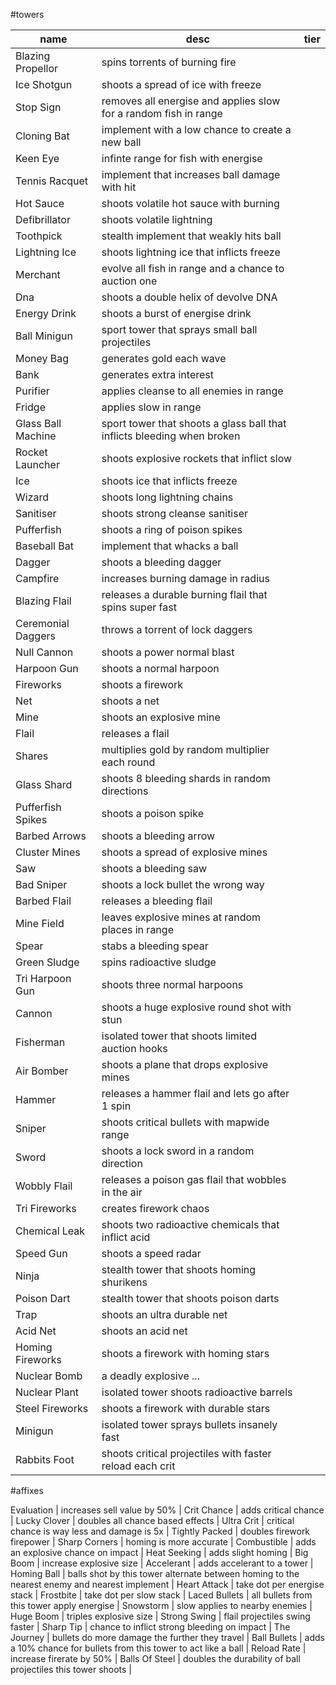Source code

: #towers

name | desc | tier
--- | --- | ---
Blazing Propellor | spins torrents of burning fire |
Ice Shotgun | shoots a spread of ice with freeze |
Stop Sign | removes all energise and applies slow for a random fish in range |
Cloning Bat | implement with a low chance to create a new ball |
Keen Eye | infinte range for fish with energise |
Tennis Racquet | implement that increases ball damage with hit |
Hot Sauce | shoots volatile hot sauce with burning |
Defibrillator | shoots volatile lightning |
Toothpick | stealth implement that weakly hits ball |
Lightning Ice | shoots lightning ice that inflicts freeze |
Merchant | evolve all fish in range and a chance to auction one |
Dna | shoots a double helix of devolve DNA |
Energy Drink | shoots a burst of energise drink |
Ball Minigun | sport tower that sprays small ball projectiles |
Money Bag | generates gold each wave |
Bank | generates extra interest |
Purifier | applies cleanse to all enemies in range |
Fridge | applies slow in range |
Glass Ball Machine | sport tower that shoots a glass ball that inflicts bleeding when broken |
Rocket Launcher | shoots explosive rockets that inflict slow |
Ice | shoots ice that inflicts freeze |
Wizard | shoots long lightning chains |
Sanitiser | shoots strong cleanse sanitiser |
Pufferfish | shoots a ring of poison spikes |
Baseball Bat | implement that whacks a ball |
Dagger | shoots a bleeding dagger |
Campfire | increases burning damage in radius |
Blazing Flail | releases a durable burning flail that spins super fast |
Ceremonial Daggers | throws a torrent of lock daggers |
Null Cannon | shoots a power normal blast |
Harpoon Gun | shoots a normal harpoon |
Fireworks | shoots a firework |
Net | shoots a net |
Mine | shoots an explosive mine |
Flail | releases a flail |
Shares | multiplies gold by random multiplier each round |
Glass Shard | shoots 8 bleeding shards in random directions |
Pufferfish Spikes | shoots a poison spike |
Barbed Arrows | shoots a bleeding arrow |
Cluster Mines | shoots a spread of explosive mines |
Saw | shoots a bleeding saw |
Bad Sniper | shoots a lock bullet the wrong way |
Barbed Flail | releases a bleeding flail |
Mine Field | leaves explosive mines at random places in range |
Spear | stabs a bleeding spear |
Green Sludge | spins radioactive sludge |
Tri Harpoon Gun | shoots three normal harpoons |
Cannon | shoots a huge explosive round shot with stun |
Fisherman | isolated tower that shoots limited auction hooks |
Air Bomber | shoots a plane that drops explosive mines |
Hammer | releases a hammer flail and lets go after 1 spin |
Sniper | shoots critical bullets with mapwide range |
Sword | shoots a lock sword in a random direction |
Wobbly Flail | releases a poison gas flail that wobbles in the air |
Tri Fireworks | creates firework chaos |
Chemical Leak | shoots two radioactive chemicals that inflict acid |
Speed Gun | shoots a speed radar |
Ninja | stealth tower that shoots homing shurikens |
Poison Dart | stealth tower that shoots poison darts |
Trap | shoots an ultra durable net |
Acid Net | shoots an acid net |
Homing Fireworks | shoots a firework with homing stars |
Nuclear Bomb | a deadly explosive ... |
Nuclear Plant | isolated tower shoots radioactive barrels |
Steel Fireworks | shoots a firework with durable stars |
Minigun | isolated tower sprays bullets insanely fast |
Rabbits Foot | shoots critical projectiles with faster reload each crit |

#affixes

Evaluation | increases sell value by 50% |
Crit Chance | adds critical chance |
Lucky Clover | doubles all chance based effects |
Ultra Crit | critical chance is way less and damage is 5x |
Tightly Packed | doubles firework firepower |
Sharp Corners | homing is more accurate |
Combustible | adds an explosive chance on impact |
Heat Seeking | adds slight homing |
Big Boom | increase explosive size |
Accelerant | adds accelerant to a tower |
Homing Ball | balls shot by this tower alternate between homing to the nearest enemy and nearest implement |
Heart Attack | take dot per energise stack |
Frostbite | take dot per slow stack |
Laced Bullets | all bullets from this tower apply energise |
Snowstorm | slow applies to nearby enemies |
Huge Boom | triples explosive size |
Strong Swing | flail projectiles swing faster |
Sharp Tip | chance to inflict strong bleeding on impact |
The Journey | bullets do more damage the further they travel |
Ball Bullets | adds a 10% chance for bullets from this tower to act like a ball |
Reload Rate | increase firerate by 50% |
Balls Of Steel | doubles the durability of ball projectiles this tower shoots |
------------------------------------
_EXERCISE GOAL_
Tally the lines in the records that hold the word "auction". Give only the total.

_OUTPUT_
2